Posted to dev@lucene.apache.org by Andrzej Bialecki <ab...@getopt.org> on 2008/08/27 16:47:30 UTC

Analyzer and Fieldable, different stored and indexed values

Hi all,

I recently had a situation where I had to pass some metadata information 
to Analyzer. This metadata was specific to a Document instance (short 
story is that the analysis of some fields depended on data coming from 
other fields, and the number of possible values was too big to use 
separate fields for each combination).

It would be nice to have an Analyzer.tokenStream(String fieldName, Field 
f), or even better tokenStream(String fieldName, Document doc) ... but 
probably it's too intrusive to change this. Although I would be happy to 
have tokenStream(String, Fieldable), because then I could provide my own 
Fieldable with metadata.

In the meantime, having neither option, I came up with an idea: I will 
use a subclass of Reader, and attach my metadata there, and then use 
this Reader when creating a Field. However, I quickly discovered that if 
you set a Reader on a Field, this field automatically becomes un-stored 
- not what I wanted ... Field is declared final, so no luck there.

In the end I implemented a Fieldable, which sort of breaks the contract 
for Fieldable - but it works :) . Namely, my Fieldable returns both 
readerValue() and stringValue(). The first method returns my subclass of 
Reader with metadata, and the second returns the value to be stored.

The reason why it works is that DocInverterPerField first checks the 
tokenStreamValue, then the readerValue, and only then the stringValue 
that it converts to a Reader - so in my case it uses the supplied 
readerValue. At the same time, FieldsWriter, which is responsible for 
storing field values, uses just the stringValue (or binaryValue, but 
that wasn't relevant to my case), which is also set to non-null.

So, here are my thoughts on this, and I'd appreciate any comments on this:

* is this a justified use of the API? it works, at least at the moment 
;) and I couldn't find any other way to accomplish this task.

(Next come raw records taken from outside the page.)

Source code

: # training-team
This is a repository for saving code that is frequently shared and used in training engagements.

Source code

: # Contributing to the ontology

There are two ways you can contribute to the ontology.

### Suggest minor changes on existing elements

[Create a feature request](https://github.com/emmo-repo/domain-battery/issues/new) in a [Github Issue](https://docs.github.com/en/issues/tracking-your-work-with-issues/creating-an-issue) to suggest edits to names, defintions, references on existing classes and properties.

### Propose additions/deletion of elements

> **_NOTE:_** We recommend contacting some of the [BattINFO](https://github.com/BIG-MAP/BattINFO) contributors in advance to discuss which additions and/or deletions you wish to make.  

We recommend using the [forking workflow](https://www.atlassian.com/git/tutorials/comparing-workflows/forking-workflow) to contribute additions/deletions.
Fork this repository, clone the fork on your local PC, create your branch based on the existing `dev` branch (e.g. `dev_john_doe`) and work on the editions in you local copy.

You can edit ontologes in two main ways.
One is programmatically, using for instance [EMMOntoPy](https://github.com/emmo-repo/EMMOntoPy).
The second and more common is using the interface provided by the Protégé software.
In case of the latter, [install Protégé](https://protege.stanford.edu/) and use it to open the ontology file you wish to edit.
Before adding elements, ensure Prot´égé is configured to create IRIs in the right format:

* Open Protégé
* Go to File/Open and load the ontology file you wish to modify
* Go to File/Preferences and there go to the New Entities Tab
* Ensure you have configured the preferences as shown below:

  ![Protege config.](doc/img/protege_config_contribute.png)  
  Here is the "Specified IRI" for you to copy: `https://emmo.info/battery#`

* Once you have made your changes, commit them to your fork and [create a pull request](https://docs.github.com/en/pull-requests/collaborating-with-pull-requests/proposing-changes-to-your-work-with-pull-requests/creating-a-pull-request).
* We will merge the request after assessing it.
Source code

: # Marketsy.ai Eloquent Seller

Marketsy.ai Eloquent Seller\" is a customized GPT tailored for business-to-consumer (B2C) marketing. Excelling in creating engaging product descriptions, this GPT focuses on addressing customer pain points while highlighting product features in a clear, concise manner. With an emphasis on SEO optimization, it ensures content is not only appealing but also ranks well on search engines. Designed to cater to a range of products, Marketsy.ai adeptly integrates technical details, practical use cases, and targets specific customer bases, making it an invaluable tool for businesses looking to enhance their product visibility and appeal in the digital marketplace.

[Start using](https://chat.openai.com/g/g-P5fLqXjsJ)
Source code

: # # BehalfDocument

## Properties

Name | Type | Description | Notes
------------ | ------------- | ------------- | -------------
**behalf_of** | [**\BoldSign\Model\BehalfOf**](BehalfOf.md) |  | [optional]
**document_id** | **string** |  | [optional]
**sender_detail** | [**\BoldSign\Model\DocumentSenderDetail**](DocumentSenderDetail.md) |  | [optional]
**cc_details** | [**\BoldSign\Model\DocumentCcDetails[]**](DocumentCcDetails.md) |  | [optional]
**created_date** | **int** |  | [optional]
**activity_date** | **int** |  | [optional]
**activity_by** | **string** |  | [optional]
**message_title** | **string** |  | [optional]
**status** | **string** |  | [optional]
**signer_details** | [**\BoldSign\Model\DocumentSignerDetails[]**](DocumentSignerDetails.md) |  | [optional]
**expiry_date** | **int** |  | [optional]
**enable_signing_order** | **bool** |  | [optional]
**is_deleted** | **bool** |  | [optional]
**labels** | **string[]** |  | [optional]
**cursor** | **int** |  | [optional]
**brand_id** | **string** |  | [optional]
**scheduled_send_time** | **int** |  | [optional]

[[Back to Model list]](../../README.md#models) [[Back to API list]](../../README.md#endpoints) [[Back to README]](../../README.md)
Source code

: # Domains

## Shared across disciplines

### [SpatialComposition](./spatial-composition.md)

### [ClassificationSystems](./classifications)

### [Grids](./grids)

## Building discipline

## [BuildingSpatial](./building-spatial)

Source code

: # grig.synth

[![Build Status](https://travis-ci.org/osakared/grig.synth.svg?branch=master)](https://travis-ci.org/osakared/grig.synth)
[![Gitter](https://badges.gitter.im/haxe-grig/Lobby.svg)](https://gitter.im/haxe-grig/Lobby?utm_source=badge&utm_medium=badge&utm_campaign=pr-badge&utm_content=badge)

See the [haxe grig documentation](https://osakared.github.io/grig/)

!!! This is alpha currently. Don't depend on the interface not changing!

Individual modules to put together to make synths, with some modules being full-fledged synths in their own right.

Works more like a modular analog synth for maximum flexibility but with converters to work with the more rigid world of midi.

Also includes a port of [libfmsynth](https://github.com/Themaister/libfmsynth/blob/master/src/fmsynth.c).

* could we perhaps relax the restriction on Fieldable so that it can 
return non-null values from more than one method, and clearly document 
in what sequence they are processed? This is already hinted at in the 
javadoc.

* I propose to add a new API to Analyzer:

   public TokenStream tokenStream(String fieldName, Fieldable field);

to support use cases like the one I described above. The default 
implementation could be something like this:

   public TokenStream tokenStream(String fieldName, Fieldable field) {
	Reader r = field.readerValue();
	if (r == null) {
		String s = field.stringValue();
		r = new StringReader(s);
	}
	return tokenStream(fieldName, r);
   }


-- 
Best regards,
Andrzej Bialecki     <><
  ___. ___ ___ ___ _ _   __________________________________
[__ || __|__/|__||\/|  Information Retrieval, Semantic Web
___|||__||  \|  ||  |  Embedded Unix, System Integration
http://www.sigram.com  Contact: info at sigram dot com


---------------------------------------------------------------------
To unsubscribe, e-mail: java-dev-unsubscribe@lucene.apache.org
For additional commands, e-mail: java-dev-help@lucene.apache.org

Re: Analyzer and Fieldable, different stored and indexed values

Posted by Andrzej Bialecki <ab...@getopt.org>.

Grant Ingersoll wrote:
> If I'm understanding correctly...
> 
> What about a SinkTokenizer that is backed by a Reader/Field instead of 
> the current one that stores it all in a List?  This is more or less the 
> use case for the Tee/Sink implementations, w/ the exception that we 
> didn't plan for the Sink being too large, but that is easily overcome, IMO.
> 
> That is, you use a TeeTokenFilter that adds to your Sink, which 
> serializes to some storage, and then your SinkTokenizer just 
> unserializes.  No need to change Fieldable at all or anything else
> 
> Or maybe just a Tokenizer that is backed by a Field would work and uses 
> a TermEnum on the Field to serve up next() for the TokenStream.
> 
> Just thinking out loud...

Actually, the scenario is more complicated, because I need to implement 
this as a Solr FieldType ... besides, wouldn't this mean that I can't 
store the original value, because I'm setting the tokenStream on a Field 
(which automatically makes it un-stored)?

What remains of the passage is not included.